Independientemente de que la persona no encaje en el puesto de trabajo por su personalidad o por la naturaleza de la cultura organizacional, estas son algunas claves que no puedes dejar de utilizar: Anticípate: planifica la conversación, pon por escrito los temas que quieres tratar y el resultado que quieres obtener de esa conversación.

 

Cuida el ambiente: me refiero al contexto de la situación, elige el momento, elige el lugar adecuado, elimina las posibles distracciones (las que produces tú, por ejemplo: mirando un aviso en el móvil), y protégete contra las interrupciones (las que producen los demás, por ejemplo, si alguien te avisa para decirte que tienes una visita).

 

Explícate con claridad: ve al grano, cuenta a tu interlocutor cuál es tu objetivo general con sinceridad y asegúrate de que lo ha entendido.

 

Habla de hechos objetivos: no hables de la persona, habla del problema o de las consecuencias de la conducta de la persona. Como comentes algún rasgo de su personalidad, automáticamente se va a replegar sobre sí mismo, o se va a poner a la defensiva y habrás roto la comunicación.

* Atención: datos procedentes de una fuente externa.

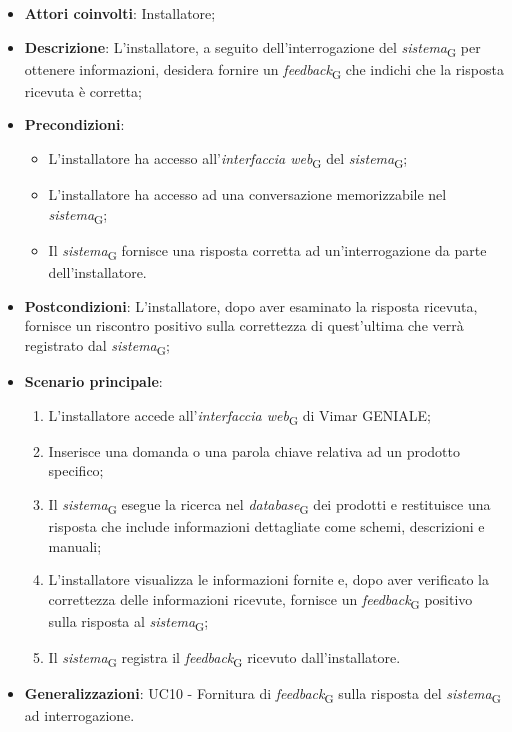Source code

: \begin{itemize}
    \item \textbf{Attori coinvolti}: Installatore;
    \item \textbf{Descrizione}: L’installatore, a seguito dell’interrogazione del \textit{sistema}\textsubscript{G} per ottenere informazioni, desidera fornire un \textit{feedback}\textsubscript{G} che indichi che la risposta ricevuta è corretta;
    \item \textbf{Precondizioni}: 
    \begin{itemize}
        \item L’installatore ha accesso all’\textit{interfaccia web}\textsubscript{G} del \textit{sistema}\textsubscript{G};
        \item L’installatore ha accesso ad una conversazione memorizzabile nel \textit{sistema}\textsubscript{G};
        \item Il \textit{sistema}\textsubscript{G} fornisce una risposta corretta ad un’interrogazione da parte dell’installatore.
    \end{itemize}
    \item \textbf{Postcondizioni}: L’installatore, dopo aver esaminato la risposta ricevuta, fornisce un riscontro positivo sulla correttezza di quest’ultima che verrà registrato dal \textit{sistema}\textsubscript{G};
    \item \textbf{Scenario principale}:
    \begin{enumerate}
        \item L’installatore accede all’\textit{interfaccia web}\textsubscript{G} di Vimar GENIALE;
        \item Inserisce una domanda o una parola chiave relativa ad un prodotto specifico;
        \item Il \textit{sistema}\textsubscript{G} esegue la ricerca nel \textit{database}\textsubscript{G} dei prodotti e restituisce una risposta che include informazioni dettagliate come schemi, descrizioni e manuali;
        \item L’installatore visualizza le informazioni fornite e, dopo aver verificato la correttezza delle informazioni ricevute, fornisce un \textit{feedback}\textsubscript{G} positivo sulla risposta al \textit{sistema}\textsubscript{G};
        \item Il \textit{sistema}\textsubscript{G} registra il \textit{feedback}\textsubscript{G} ricevuto dall’installatore.
    \end{enumerate}
    \item \textbf{Generalizzazioni}: UC10 - Fornitura di \textit{feedback}\textsubscript{G} sulla risposta del \textit{sistema}\textsubscript{G} ad interrogazione.
\end{itemize}

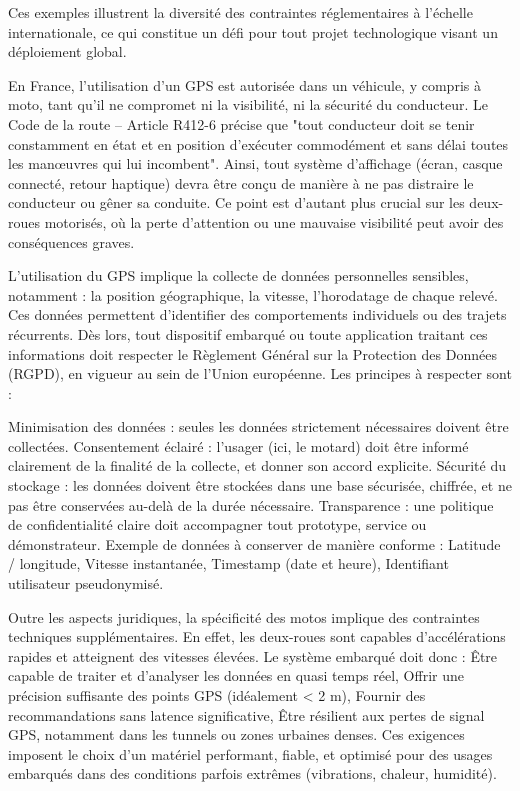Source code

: Ces exemples illustrent la diversité des contraintes réglementaires à l’échelle internationale, ce qui constitue un défi pour tout projet technologique visant un déploiement global.

En France, l'utilisation d’un GPS est autorisée dans un véhicule, y compris à moto, tant qu’il ne compromet ni la visibilité, ni la sécurité du conducteur. Le Code de la route – Article R412-6 précise que "tout conducteur doit se tenir constamment en état et en position d'exécuter commodément et sans délai toutes les manœuvres qui lui incombent".
Ainsi, tout système d’affichage (écran, casque connecté, retour haptique) devra être conçu de manière à ne pas distraire le conducteur ou gêner sa conduite. Ce point est d’autant plus crucial sur les deux-roues motorisés, où la perte d’attention ou une mauvaise visibilité peut avoir des conséquences graves.

L'utilisation du GPS implique la collecte de données personnelles sensibles, notamment :
la position géographique,
la vitesse,
l’horodatage de chaque relevé.
Ces données permettent d’identifier des comportements individuels ou des trajets récurrents. Dès lors, tout dispositif embarqué ou toute application traitant ces informations doit respecter le Règlement Général sur la Protection des Données (RGPD), en vigueur au sein de l’Union européenne.
Les principes à respecter sont :

Minimisation des données : seules les données strictement nécessaires doivent être collectées.
Consentement éclairé : l’usager (ici, le motard) doit être informé clairement de la finalité de la collecte, et donner son accord explicite.
Sécurité du stockage : les données doivent être stockées dans une base sécurisée, chiffrée, et ne pas être conservées au-delà de la durée nécessaire.
Transparence : une politique de confidentialité claire doit accompagner tout prototype, service ou démonstrateur.
Exemple de données à conserver de manière conforme :
Latitude / longitude,
Vitesse instantanée,
Timestamp (date et heure),
Identifiant utilisateur pseudonymisé.

Outre les aspects juridiques, la spécificité des motos implique des contraintes techniques supplémentaires. En effet, les deux-roues sont capables d’accélérations rapides et atteignent des vitesses élevées. Le système embarqué doit donc :
Être capable de traiter et d’analyser les données en quasi temps réel,
Offrir une précision suffisante des points GPS (idéalement < 2 m),
Fournir des recommandations sans latence significative,
Être résilient aux pertes de signal GPS, notamment dans les tunnels ou zones urbaines denses.
Ces exigences imposent le choix d’un matériel performant, fiable, et optimisé pour des usages embarqués dans des conditions parfois extrêmes (vibrations, chaleur, humidité).

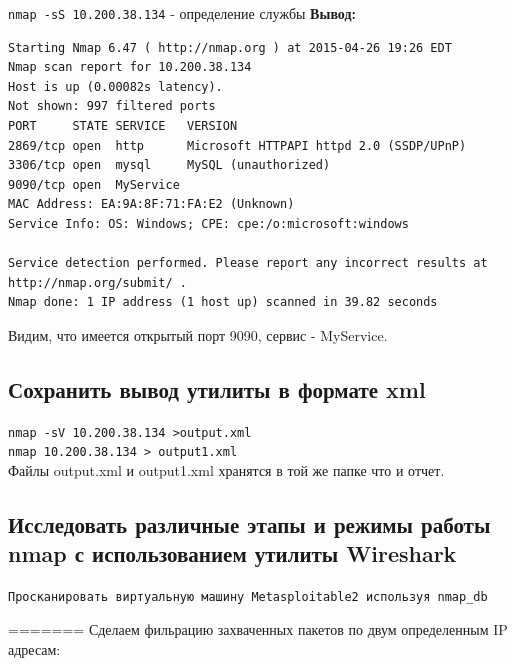 \documentclass[12pt,a4paper]{article}
\begin{document}
\verb+nmap -sS 10.200.38.134+ - определение службы
\textbf{Вывод:}
\begin{lstlisting}
Starting Nmap 6.47 ( http://nmap.org ) at 2015-04-26 19:26 EDT
Nmap scan report for 10.200.38.134
Host is up (0.00082s latency).
Not shown: 997 filtered ports
PORT     STATE SERVICE   VERSION
2869/tcp open  http      Microsoft HTTPAPI httpd 2.0 (SSDP/UPnP)
3306/tcp open  mysql     MySQL (unauthorized)
9090/tcp open  MyService
MAC Address: EA:9A:8F:71:FA:E2 (Unknown)
Service Info: OS: Windows; CPE: cpe:/o:microsoft:windows

Service detection performed. Please report any incorrect results at http://nmap.org/submit/ .
Nmap done: 1 IP address (1 host up) scanned in 39.82 seconds

\end{lstlisting}
Видим, что имеется открытый порт 9090, сервис - MyService.
\subsection{Сохранить вывод утилиты в формате xml}
\verb+nmap -sV 10.200.38.134 >output.xml+\\
\verb+nmap 10.200.38.134 > output1.xml+\\
Файлы output.xml и output1.xml хранятся в той же папке что и отчет.

\subsection{Исследовать различные этапы и режимы работы nmap с использованием утилиты Wireshark}

\verb+Просканировать виртуальную машину Metasploitable2 используя nmap_db +

=======
Сделаем фильрацию захваченных пакетов по двум определенным IP адресам:
\end{document}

Tu meta aquí es que te escuche y que comprenda claramente el mensaje.

 

Elimina la crítica, la queja y la culpa de la conversación: esto es una cuestión de responsabilidad y compromiso, no es una caza de brujas, no una búsqueda de un cabeza de turco. Se trata de buscar la proactividad y de alejarse de la reactividad a lo largo de la conversación. La meta es ayudar a un trabajador a hacer su trabajo bien, no despedir a nadie, eso es lo más sencillo y en ocasiones, la prueba del fracaso del líder. Si detectas un desbordamiento emocional, manifiéstalo: una herramienta para controlar las emociones es mencionarlas. Por ejemplo, “veo que estás molesto”, “siento que estás en desacuerdo”, etc.

 

Cuando se acaba, se acaba: es decir, “al primer palo no caen todas las aceitunas”. No todas las conversaciones sirven para resolver el conflicto. A veces detectarás que la conversación se ha tensado demasiado y tendrás que resumir lo que has conseguido y continuar en otra ocasión. Pero cuidado, que no te sirva de excusa para intentar posponer el conflicto. Cierra con un compromiso: si no quieres que toda la conversación sea estéril, cierra con un acuerdo, con un compromiso, ya sea verbal o por escrito. Si finalmente es verbal, envía tú al trabajador un escrito informándole del acuerdo al que habéis llegado. Recuerda que es aquí donde se fijan las consecuencias que tendrá su incumplimiento.

 

Por último, una vez que termines la conversación difícil, coge tu agenda y fija una o varias fechas de supervisión y seguimiento de ese compromiso al que has llegado. Si no lo haces, no habrá servido de nada todo el esfuerzo. Abordar el conflicto no es tarea sencilla y, además, si eres un líder no tienes otra opción. Incluso, por muchas técnicas que conozcas, por muchas herramientas que tengas, por muchas estrategias que hayas puesto en marcha, ninguna sirve para evitar la incomodidad de enfrentarse al malestar del otro.